A scientific team led by the University of Girona (UdG) will develop an underwater platform to intelligently monitor marine ecosystems in real time. The project is called "Plataforma de Larga Duración para la Observación de los Ecosistemas Marinos" (PLOME) and is being carried out jointly with the Universitat Politècnica de Catalunya - BarcelonaTech (UPC), the Universitat de les Illes Balears (UIB), the Universidad Politécnica de Madrid (UPM), the Institut de Ciències de Mar (ICM-CSIC) and the company Iqua Robotics SL.
The project has a budget of 1.5 million euros from funds from the State Research Agency and European funds NextGenerationEU. Over three years, PLOME will design a non-invasive and modular platform to collect essential data for the scientific community to better supervise, monitor and manage marine ecosystems.
Specifically, the project proposes to develop a set of independent systems consisting of fixed stations that remain on the seabed, underwater vehicles and surface vehicles that work together autonomously to collect data. Together they form a platform that can monitor an area for several weeks, and up to a month, without the need for human intervention.
The aim of the project is to advance the current methodology in which, for the most part, data is only extracted while a human team is conducting an oceanographic campaign. The PLOME platform allows monitoring over a long period of time, with real-time communications facilitating ecosystem monitoring.
During the three years of the project, three experiments will be carried out. The first will consist of a validation of the monitoring systems between 300 and 500 metres deep in a protected fishing area near the city of Barcelona. The second, off the coast of Vilanova i la Geltrú (Barcelona), will validate all systems at shallow depths. The platform will be connected to the OBSEA marine observatory, and this will allow real-time monitoring of all the systems to check that they are working correctly.
"With PLOME we want to consolidate the use of autonomous underwater vehicles as a tool for observing the seabed that does not require a whole human team and a dedicated infrastructure at the time it is used," explains Marc Carreras, a researcher in the Computer Vision and Robotics research group (VICOROB) at the UdG and coordinator of the project. As he explains, "autonomous vehicles make it possible to do the work for one or several days, analysing and making decisions so that the data is good".
"It is one of the technologies needed to properly manage marine ecosystems, since this autonomy allows the operation of the vehicles to be scalable," adds the VICOROB researcher. In addition to leading the project, VICOROB will be in charge of adapting the autonomous underwater vehicles for experimental validation.

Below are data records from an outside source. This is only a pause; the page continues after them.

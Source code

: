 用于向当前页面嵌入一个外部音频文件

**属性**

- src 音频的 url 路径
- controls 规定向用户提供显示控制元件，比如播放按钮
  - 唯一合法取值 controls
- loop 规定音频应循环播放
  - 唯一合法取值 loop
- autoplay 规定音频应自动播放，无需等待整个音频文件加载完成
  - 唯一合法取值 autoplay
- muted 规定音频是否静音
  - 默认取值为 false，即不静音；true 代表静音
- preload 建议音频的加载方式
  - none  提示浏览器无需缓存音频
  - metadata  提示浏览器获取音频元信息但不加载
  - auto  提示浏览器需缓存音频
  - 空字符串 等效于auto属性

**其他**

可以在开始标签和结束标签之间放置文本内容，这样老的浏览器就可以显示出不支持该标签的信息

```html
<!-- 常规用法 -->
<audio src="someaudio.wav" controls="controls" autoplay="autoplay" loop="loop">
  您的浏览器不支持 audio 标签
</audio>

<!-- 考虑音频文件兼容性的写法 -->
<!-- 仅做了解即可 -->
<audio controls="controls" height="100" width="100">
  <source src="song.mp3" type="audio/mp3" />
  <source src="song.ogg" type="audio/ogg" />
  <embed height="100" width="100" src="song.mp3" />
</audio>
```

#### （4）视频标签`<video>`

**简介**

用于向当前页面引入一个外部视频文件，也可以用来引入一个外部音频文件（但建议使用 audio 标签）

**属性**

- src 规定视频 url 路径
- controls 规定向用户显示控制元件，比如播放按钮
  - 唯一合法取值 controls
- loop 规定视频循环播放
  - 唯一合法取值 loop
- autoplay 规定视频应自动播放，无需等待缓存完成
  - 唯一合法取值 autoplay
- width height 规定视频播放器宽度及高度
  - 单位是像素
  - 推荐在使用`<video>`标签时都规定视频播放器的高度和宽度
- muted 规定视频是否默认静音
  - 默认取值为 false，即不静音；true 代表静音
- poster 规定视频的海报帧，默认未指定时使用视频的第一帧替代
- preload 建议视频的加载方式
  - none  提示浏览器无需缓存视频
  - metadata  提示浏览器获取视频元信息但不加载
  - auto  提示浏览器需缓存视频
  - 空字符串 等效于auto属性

For its part, the ICM-CSIC is the partner responsible for calculating ecological indicators as a synthetic metric of the health and recovery of marine ecosystems.
"From the information obtained by automatically processing the images from the robotic platforms, we will proceed to calculate the abundance of species and global biodiversity," says the ICM-CSIC researcher Jacopo Aguzzi.
The Centre for the Development of Remote Acquisition and Information Processing Systems of the UPC will contribute with the design of the fixed stations for the observation of the seabed, while the most relevant contribution of the UIB in this project is the generation and implementation of artificial intelligence algorithms for the analysis of images obtained by the cameras on board the platforms, both for the autonomous vehicles and the fixed stations.
The UPM will focus on the management of underwater acoustic communications and satellite and/or GSM communications and, finally, the Girona-based company IQUA Robotics will develop mapping algorithms based on data acquired with lasers, video cameras and acoustic cameras.